Dallas officials have reported that a 15-year-old patient has died from the vaping-linked lung illness, marking the youngest-reported death from the illness so far in the United States and highlighting the growing issue of youth vaping as cases of the illness continue to rise.
Cases of vaping-linked lung illness surpass 2.6K
CDC data updated Tuesday shows the number of reported hospitalized cases of a lung illness officials believe is linked to e-cigarette use and vaping, dubbed EVALI, reached 2,602 as of Jan. 7. There were 57 confirmed deaths related to the vaping illness as of Jan. 7, according to CDC. Cases of the illness have been reported in all 50 states, Washington, D.C., and two U.S. territories, with deaths confirmed in 27 states and the District of Columbia.
Anne Schuchat, CDC's principal deputy director, last month said the agency has determined that the majority of cases of EVALI "can be attributed to exposure to [tetrahydrocannabinol (THC)]-containing vaping products [with] vitamin E acetate." THC is the high-inducing chemical found in marijuana.
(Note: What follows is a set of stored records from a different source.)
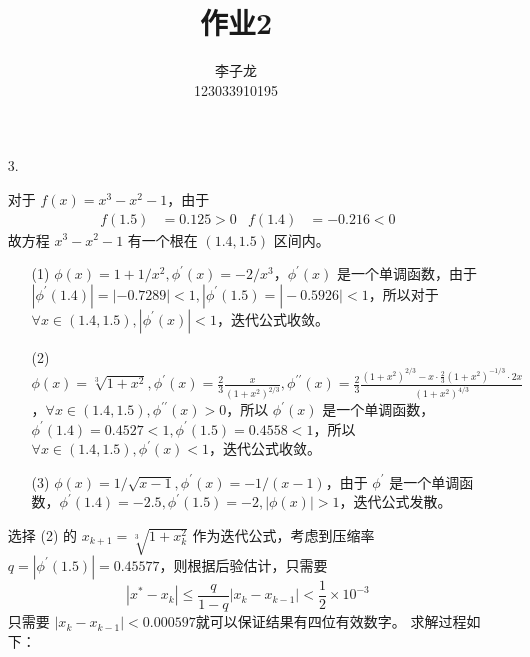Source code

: \documentclass{sjtuarticle}
\title{作业2}
\author{李子龙\\123033910195}
\begin{document}
\maketitle
\begin{itemize}
    \item[3.] \begin{solution}
        对于 $f(x)=x^3-x^2-1$，由于
    \begin{align*}
        f(1.5)&=0.125>0 & f(1.4)&=-0.216<0 
    \end{align*}
    故方程 $x^3-x^2-1$ 有一个根在 $(1.4,1.5)$ 区间内。
    \begin{itemize}
        \item[(1)] $\phi(x)=1+1/x^2,\phi^\prime(x)=-2/x^3$，$\phi^\prime(x)$ 是一个单调函数，由于 $|\phi^\prime(1.4)|=|-0.7289|<1,|\phi^\prime(1.5)=|-0.5926|<1$，所以对于 $\forall x \in (1.4,1.5), |\phi^\prime(x)|<1$，迭代公式收敛。
        \item[(2)] $\phi(x)=\sqrt[3]{1+x^2},\phi^\prime(x)=\frac{2}{3}\frac{x}{(1+x^2)^{2/3}},\phi^{\prime\prime}(x)=\frac{2}{3}\frac{(1+x^2)^{2/3}-x\cdot\frac{2}{3}(1+x^2)^{-1/3}\cdot 2x}{(1+x^2)^{4/3}}$，$\forall x\in(1.4,1.5),\phi^{\prime\prime}(x)>0$，所以 $\phi^\prime(x)$ 是一个单调函数，$\phi^\prime(1.4)=0.4527<1,\phi^\prime(1.5)=0.4558<1$，所以 $\forall x\in (1.4,1.5), \phi^\prime(x)<1$，迭代公式收敛。
        \item[(3)] $\phi(x)=1/\sqrt{x-1},\phi^\prime(x)=-1/(x-1)$，由于 $\phi^\prime$ 是一个单调函数，$\phi^\prime(1.4)=-2.5,\phi^\prime(1.5)=-2,|\phi(x)|>1$，迭代公式发散。
    \end{itemize}
    选择 (2) 的 $x_{k+1}=\sqrt[3]{1+x_k^2}$ 作为迭代公式，考虑到压缩率 $q=|\phi^\prime(1.5)|=0.45577$，则根据后验估计，只需要
    \begin{equation*}
        |x^*-x_k|\leq \frac{q}{1-q} |x_k-x_{k-1}|<\frac{1}{2}\times 10^{-3}
    \end{equation*}
    只需要 $|x_k-x_{k-1}|<0.000597$就可以保证结果有四位有效数字。
    求解过程如下：



\end{solution}
\end{itemize}
\end{document}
However, Schuchat said CDC has not ruled out other potential culprits for the illness. Schuchat said CDC is continuing to investigate the illness and the health effects of e-cigarettes, including the effects of inhaling the aerosol and gases released by e-cigarette fluids.
Dallas reports youngest death from vaping illness
Dallas County Health and Human Services last month reported that a 15-year-old died from EVALI in Texas, marking the youngest death due to the illness that's been reported in the United States so far.
Officials in a statement said the patient had "a chronic underlying medical condition," though they did not identify the condition. Officials also did not reveal which vaping products the patient had been using.
Officials noted that another teenager had been hospitalized in the Dallas area for the vaping illness after having vaped for only one month.
Philip Huang, health director for Dallas County, in a statement called the 15 year old's death "tragic." He added that the cases detailed by officials prove "severe lung damage, and even death, can occur with just short-term use" of some vaping products.
The reports come amid increasing concerns about teen vaping and e-cigarette use in the United States. Data released last month showed the number of teens who reported vaping marijuana and nicotine rose significantly from 2018 to 2019. So far, more than 120 patients with reported lung injuries due to vaping have been under 18. Previously, the youngest-reported patient to die from the illness was 17 (Grady, New York Times, 1/9; Maddipatla/Joseph, Reuters, 1/9; Nedelman, CNN, 1/9; Corum, New York Times, 1/9).